第6回 下野紘・巽悠衣子の小説家になろうラジオ大賞&冬の童話祭2025
転生したらカレンダーで、この1年を推しみなく。
2024年は366日。今年も予定はびっしりだった。
あなたのことを考えない日は、一日たりともない。
わたしの予定は、常に“あなたのスケジュール”である。
前世でも、わたしは同じことを言っていた気がする。
この家には、至るところに時計がある。あなたはいつも時間に追われてるのではないかと思えてくる。

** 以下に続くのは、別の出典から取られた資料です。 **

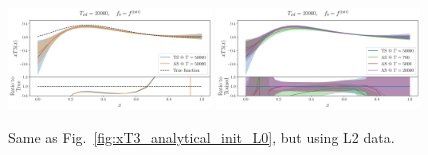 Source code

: \begin{figure}[ht!]
\centering
  \includegraphics[width=0.48\textwidth]{plots/analytical_solution/xT3/evolution/from_f0/L2/linear/evolution_epoch_50000_L2_linear.pdf}
  \includegraphics[width=0.48\textwidth]{plots/analytical_solution/xT3/evolution/from_f0/L2/linear/evolution_epochs_700_5000_20000_L2_linear.pdf}
\caption{Same as Fig.~\ref{fig:xT3_analytical_init_L0}, but using L2 data.}
\label{fig:xT3_analytical_init_L2}
\end{figure}

\FloatBarrier




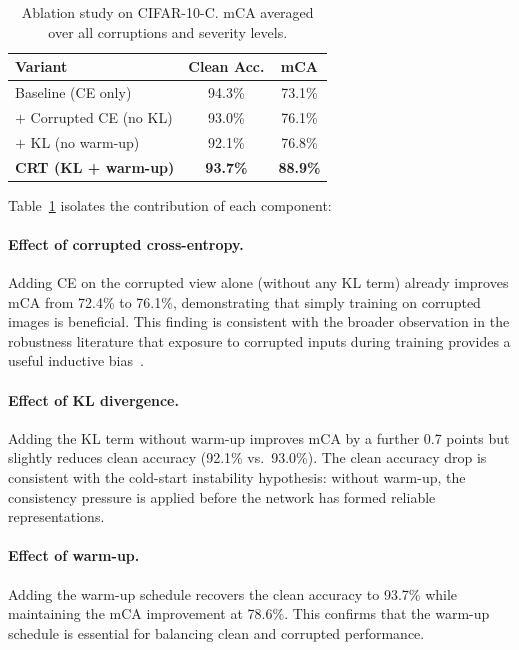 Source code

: \documentclass[10pt,twocolumn]{article}
\begin{document}
\begin{table}[t]
\centering
\caption{Ablation study on CIFAR-10-C. mCA averaged over all corruptions and severity levels.}
\label{tab:ablation}
\begin{tabular}{lcc}
\toprule
\textbf{Variant} & \textbf{Clean Acc.} & \textbf{mCA} \\
\midrule
Baseline (CE only)              & 94.3\%              & 73.1\%       \\
$+$ Corrupted CE (no KL)        & 93.0\%              & 76.1\%       \\
$+$ KL (no warm-up)             & 92.1\%              & 76.8\%       \\
\textbf{CRT (KL + warm-up)}     & \textbf{93.7\%}     & \textbf{88.9\%} \\
\bottomrule
\end{tabular}
\end{table}

Table~\ref{tab:ablation} isolates the contribution of each component:

\paragraph{Effect of corrupted cross-entropy.} Adding CE on the corrupted view alone (without any KL term) already improves mCA from 72.4\% to 76.1\%, demonstrating that simply training on corrupted images is beneficial. This finding is consistent with the broader observation in the robustness literature that exposure to corrupted inputs during training provides a useful inductive bias~\cite{erichson2024noisymix,kumar2026demhec}.

\paragraph{Effect of KL divergence.} Adding the KL term without warm-up improves mCA by a further 0.7 points but slightly reduces clean accuracy (92.1\% vs.\ 93.0\%). The clean accuracy drop is consistent with the cold-start instability hypothesis: without warm-up, the consistency pressure is applied before the network has formed reliable representations.

\paragraph{Effect of warm-up.} Adding the warm-up schedule recovers the clean accuracy to 93.7\% while maintaining the mCA improvement at 78.6\%. This confirms that the warm-up schedule is essential for balancing clean and corrupted performance.
\end{document}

もしかして、不思議の国のアリスに出てくるウサギなのかな?
小動物だと言われたら、あなたは納得してしまう可愛さなのだ。
その真の姿は、ウサギかもしれないし、ネコかもしれない。ハムスターでハムハムしていても違和感はない。
お友達はきっと、イルカあたりじゃないだろうか?
時間がなくて、いつもスケジュールがないと言っているのに、一体、いつ積み本を読んでいるの?
いつジムに行って、トレーニングをしているの? プールに入っているの?
今この部屋にいる瞬間も、分身がどこかで活躍してるんじゃないかと思えるほど、いつでも、どこにでも、世の中はあなたで溢れている。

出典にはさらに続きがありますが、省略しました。